Veröffentlicht von: Onmeda-Redaktion (22. Dezember 2014)

Die Mycosis fungoides hat als Ursachen bösartige oder entartete T-Lymphozyten:

Lymphozyten sind eine Gruppe weißer Blutkörperchen, die sich aus zwei Untergruppen zusammensetzt: B-Lymphozyten und T-Lymphozyten. Alle spielen eine wichtige Rolle bei der Immunabwehr: Manche T-Lymphozyten beispielsweise regeln den Einsatz von Abwehrzellen und kontrollieren so die Immunreaktion; andere T-Lymphozyten wiederum wirken als eine Art Killerzellen, die von Viren befallene Körperzellen sowie Krebszellen erkennen und zerstören. Die Mycosis fungoides entsteht durch entartete T-Lymphozyten, die zunächst die Haut (lat. Cutis) befallen: Aus diesem Grund bezeichnet man die Krebserkrankung auch als kutanes T-Zell-Lymphom.

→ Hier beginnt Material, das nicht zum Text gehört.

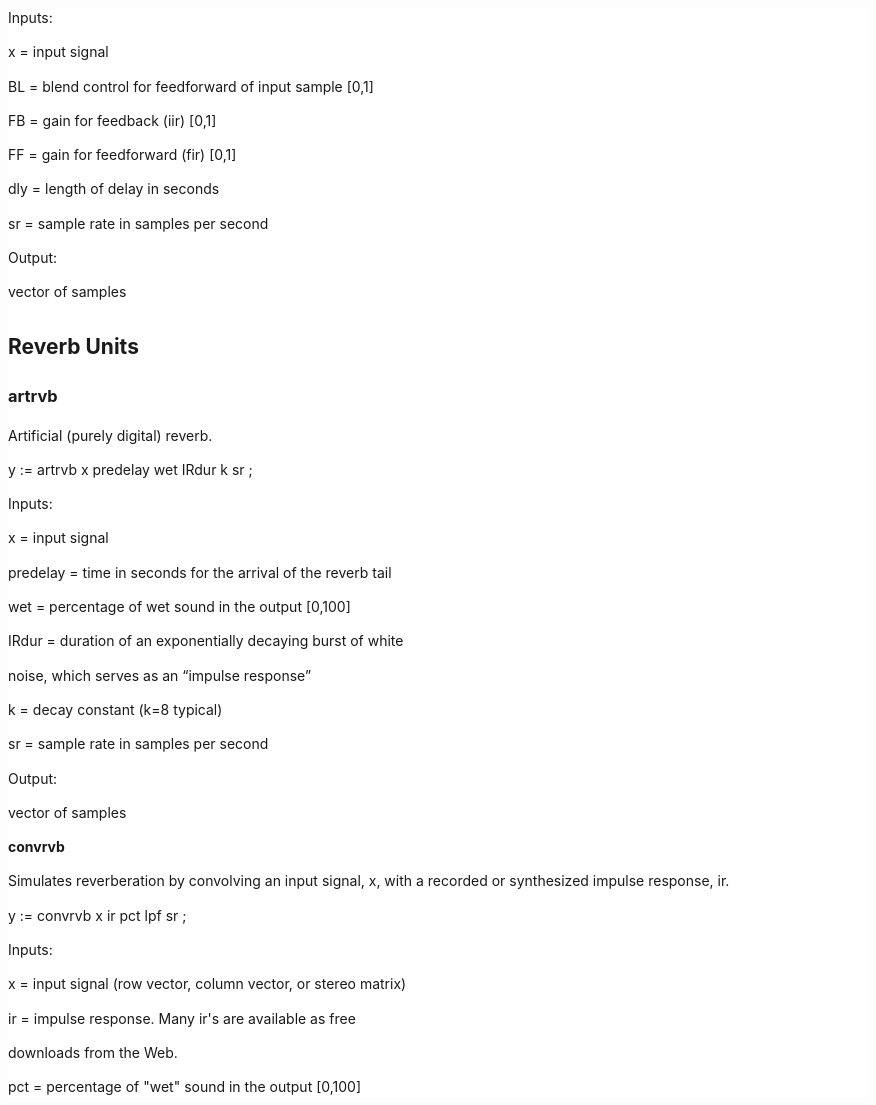 Inputs:

x = input signal

BL = blend control for feedforward of input sample \[0,1\]

FB = gain for feedback (iir) \[0,1\]

FF = gain for feedforward (fir) \[0,1\]

dly = length of delay in seconds

sr = sample rate in samples per second

Output:

vector of samples

## Reverb Units

### artrvb

Artificial (purely digital) reverb.

y := artrvb x predelay wet IRdur k sr ;

Inputs:

x = input signal

predelay = time in seconds for the arrival of the reverb tail

wet = percentage of wet sound in the output \[0,100\]

IRdur = duration of an exponentially decaying burst of white

noise, which serves as an “impulse response”

k = decay constant (k=8 typical)

sr = sample rate in samples per second

Output:

vector of samples

<span id="__RefHeading___Toc506041260" class="anchor"></span>**convrvb**

Simulates reverberation by convolving an input signal, x, with a
recorded or synthesized impulse response, ir.

y := convrvb x ir pct lpf sr ;

Inputs:

x = input signal (row vector, column vector, or stereo matrix)

ir = impulse response. Many ir's are available as free

downloads from the Web.

pct = percentage of "wet" sound in the output \[0,100\]
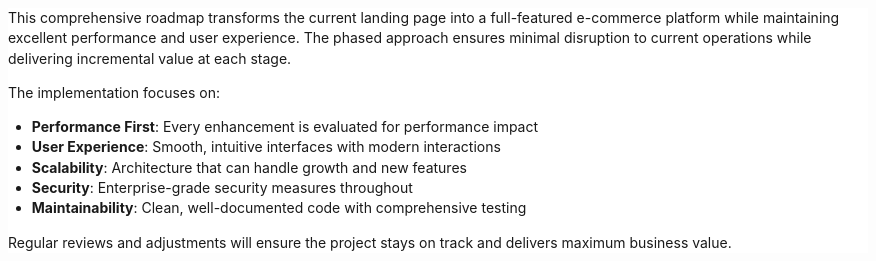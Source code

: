 This comprehensive roadmap transforms the current landing page into a full-featured e-commerce platform while maintaining excellent performance and user experience. The phased approach ensures minimal disruption to current operations while delivering incremental value at each stage.

The implementation focuses on:
- **Performance First**: Every enhancement is evaluated for performance impact
- **User Experience**: Smooth, intuitive interfaces with modern interactions
- **Scalability**: Architecture that can handle growth and new features
- **Security**: Enterprise-grade security measures throughout
- **Maintainability**: Clean, well-documented code with comprehensive testing

Regular reviews and adjustments will ensure the project stays on track and delivers maximum business value.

Warum die T-Lymphozyten entarten, ist unbekannt: Anders als bei anderen Non-Hodgkin-Lymphomen konnte man bei der Mycosis fungoides bisher noch nicht feststellen, dass bestimmte Virusinfektionen, ein gestörtes Immunsystem, Medikamente, ionisierende Strahlen oder erbliche Faktoren für ihre Entstehung eine Rolle spielen.